### WHAT TO WORK ON:
All of the entries should be restated word for word, but without their pictures.

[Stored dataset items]
────────────────
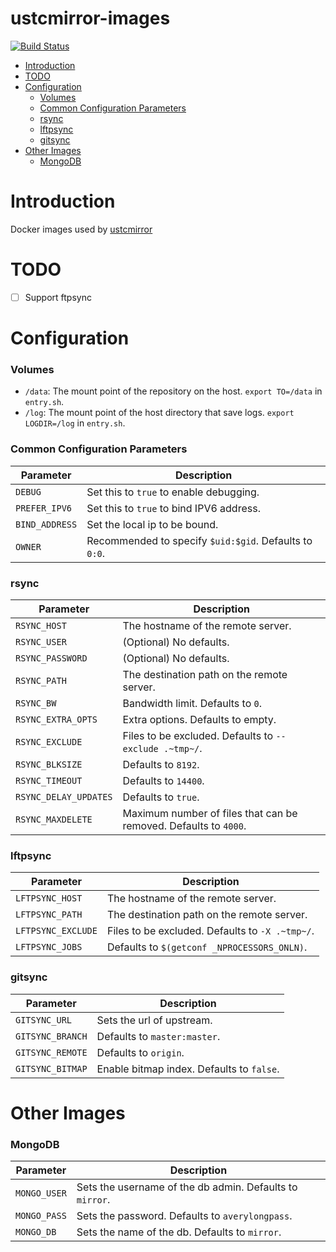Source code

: # ustcmirror-images

[![Build Status](https://travis-ci.org/ustclug/ustcmirror-images.svg?branch=master)](https://travis-ci.org/ustclug/ustcmirror-images)

- [Introduction](#introduction)
- [TODO](#todo)
- [Configuration](#configuration)
    - [Volumes](#volumes)
    - [Common Configuration Parameters](#common-configuration-parameters)
    - [rsync](#rsync)
    - [lftpsync](#lftpsync)
    - [gitsync](#gitsync)
- [Other Images](#other-images)
    - [MongoDB](#mongodb)

# Introduction

Docker images used by [ustcmirror](https://github.com/ustclug/ustcmirror)

# TODO

* [ ] Support ftpsync

# Configuration

### Volumes

* `/data`: The mount point of the repository on the host. `export TO=/data` in `entry.sh`.
* `/log`: The mount point of the host directory that save logs. `export LOGDIR=/log` in `entry.sh`.

### Common Configuration Parameters

| Parameter | Description |
|-----------|-------------|
| `DEBUG` | Set this to `true` to enable debugging. |
| `PREFER_IPV6` | Set this to `true` to bind IPV6 address. |
| `BIND_ADDRESS` | Set the local ip to be bound. |
| `OWNER` | Recommended to specify `$uid:$gid`. Defaults to `0:0`. |

### rsync

| Parameter | Description |
|-----------|-------------|
| `RSYNC_HOST` | The hostname of the remote server. |
| `RSYNC_USER` | (Optional) No defaults. |
| `RSYNC_PASSWORD` | (Optional) No defaults. |
| `RSYNC_PATH` | The destination path on the remote server. |
| `RSYNC_BW` | Bandwidth limit. Defaults to `0`. |
| `RSYNC_EXTRA_OPTS` | Extra options. Defaults to empty. |
| `RSYNC_EXCLUDE` | Files to be excluded. Defaults to `--exclude .~tmp~/`. |
| `RSYNC_BLKSIZE` | Defaults to `8192`. |
| `RSYNC_TIMEOUT` | Defaults to `14400`. |
| `RSYNC_DELAY_UPDATES` | Defaults to `true`. |
| `RSYNC_MAXDELETE` | Maximum number of files that can be removed. Defaults to `4000`. |

### lftpsync

| Parameter | Description |
|-----------|-------------|
| `LFTPSYNC_HOST` | The hostname of the remote server. |
| `LFTPSYNC_PATH` | The destination path on the remote server. |
| `LFTPSYNC_EXCLUDE` | Files to be excluded. Defaults to `-X .~tmp~/`. |
| `LFTPSYNC_JOBS` | Defaults to `$(getconf _NPROCESSORS_ONLN)`. |

### gitsync

| Parameter | Description |
|-----------|-------------|
| `GITSYNC_URL` | Sets the url of upstream. |
| `GITSYNC_BRANCH` | Defaults to `master:master`. |
| `GITSYNC_REMOTE` | Defaults to `origin`. |
| `GITSYNC_BITMAP` | Enable bitmap index. Defaults to `false`. |

# Other Images

### MongoDB

| Parameter | Description |
|-----------|-------------|
| `MONGO_USER` | Sets the username of the db admin. Defaults to `mirror`. |
| `MONGO_PASS` | Sets the password. Defaults to `averylongpass`. |
| `MONGO_DB` | Sets the name of the db. Defaults to `mirror`. |
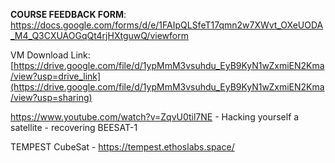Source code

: **COURSE FEEDBACK FORM**: https://docs.google.com/forms/d/e/1FAIpQLSfeT17qmn2w7XWvt_OXeUODA_M4_Q3CXUAOGqQt4rjHXtguwQ/viewform






VM Download Link: [https://drive.google.com/file/d/1ypMmM3vsuhdu_EyB9KyN1wZxmiEN2Kma/view?usp=drive_link](https://drive.google.com/file/d/1ypMmM3vsuhdu_EyB9KyN1wZxmiEN2Kma/view?usp=sharing)





https://www.youtube.com/watch?v=ZqvU0til7NE - Hacking yourself a satellite - recovering BEESAT-1



TEMPEST CubeSat - https://tempest.ethoslabs.space/
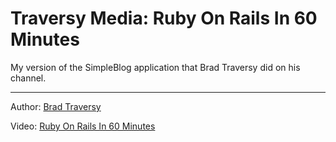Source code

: # Traversy Media: Ruby On Rails In 60 Minutes #

My version of the SimpleBlog application that Brad Traversy did on his channel.

---
Author: [Brad Traversy](https://github.com/bradtraversy)

Video: [Ruby On Rails In 60 Minutes](https://youtu.be/pPy0GQJLZUM)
────────────────
### EXERCISE RESPONSE:
Source code

: # ustcmirror-images

[![Build Status](https://travis-ci.org/ustclug/ustcmirror-images.svg?branch=master)](https://travis-ci.org/ustclug/ustcmirror-images)

- [Introduction](#introduction)
- [TODO](#todo)
- [Configuration](#configuration)
    - [Volumes](#volumes)
    - [Common Configuration Parameters](#common-configuration-parameters)
    - [rsync](#rsync)
    - [lftpsync](#lftpsync)
    - [gitsync](#gitsync)
- [Other Images](#other-images)
    - [MongoDB](#mongodb)

# Introduction

Docker images used by [ustcmirror](https://github.com/ustclug/ustcmirror)

# TODO

* [ ] Support ftpsync

# Configuration

### Volumes

* `/data`: The mount point of the repository on the host. `export TO=/data` in `entry.sh`.
* `/log`: The mount point of the host directory that save logs. `export LOGDIR=/log` in `entry.sh`.

### Common Configuration Parameters

| Parameter | Description |
|-----------|-------------|
| `DEBUG` | Set this to `true` to enable debugging. |
| `PREFER_IPV6` | Set this to `true` to bind IPV6 address. |
| `BIND_ADDRESS` | Set the local ip to be bound. |
| `OWNER` | Recommended to specify `$uid:$gid`. Defaults to `0:0`. |

### rsync

| Parameter | Description |
|-----------|-------------|
| `RSYNC_HOST` | The hostname of the remote server. |
| `RSYNC_USER` | (Optional) No defaults. |
| `RSYNC_PASSWORD` | (Optional) No defaults. |
| `RSYNC_PATH` | The destination path on the remote server. |
| `RSYNC_BW` | Bandwidth limit. Defaults to `0`. |
| `RSYNC_EXTRA_OPTS` | Extra options. Defaults to empty. |
| `RSYNC_EXCLUDE` | Files to be excluded. Defaults to `--exclude .~tmp~/`. |
| `RSYNC_BLKSIZE` | Defaults to `8192`. |
| `RSYNC_TIMEOUT` | Defaults to `14400`. |
| `RSYNC_DELAY_UPDATES` | Defaults to `true`. |
| `RSYNC_MAXDELETE` | Maximum number of files that can be removed. Defaults to `4000`. |

### lftpsync

| Parameter | Description |
|-----------|-------------|
| `LFTPSYNC_HOST` | The hostname of the remote server. |
| `LFTPSYNC_PATH` | The destination path on the remote server. |
| `LFTPSYNC_EXCLUDE` | Files to be excluded. Defaults to `-X .~tmp~/`. |
| `LFTPSYNC_JOBS` | Defaults to `$(getconf _NPROCESSORS_ONLN)`. |

### gitsync

| Parameter | Description |
|-----------|-------------|
| `GITSYNC_URL` | Sets the url of upstream. |
| `GITSYNC_BRANCH` | Defaults to `master:master`. |
| `GITSYNC_REMOTE` | Defaults to `origin`. |
| `GITSYNC_BITMAP` | Enable bitmap index. Defaults to `false`. |

# Other Images

### MongoDB

| Parameter | Description |
|-----------|-------------|
| `MONGO_USER` | Sets the username of the db admin. Defaults to `mirror`. |
| `MONGO_PASS` | Sets the password. Defaults to `averylongpass`. |
| `MONGO_DB` | Sets the name of the db. Defaults to `mirror`. |
Source code

: **COURSE FEEDBACK FORM**: https://docs.google.com/forms/d/e/1FAIpQLSfeT17qmn2w7XWvt_OXeUODA_M4_Q3CXUAOGqQt4rjHXtguwQ/viewform






VM Download Link: [https://drive.google.com/file/d/1ypMmM3vsuhdu_EyB9KyN1wZxmiEN2Kma/view?usp=drive_link](https://drive.google.com/file/d/1ypMmM3vsuhdu_EyB9KyN1wZxmiEN2Kma/view?usp=sharing)





https://www.youtube.com/watch?v=ZqvU0til7NE - Hacking yourself a satellite - recovering BEESAT-1



TEMPEST CubeSat - https://tempest.ethoslabs.space/
Source code

: # Traversy Media: Ruby On Rails In 60 Minutes #

My version of the SimpleBlog application that Brad Traversy did on his channel.

---
Author: [Brad Traversy](https://github.com/bradtraversy)

Video: [Ruby On Rails In 60 Minutes](https://youtu.be/pPy0GQJLZUM)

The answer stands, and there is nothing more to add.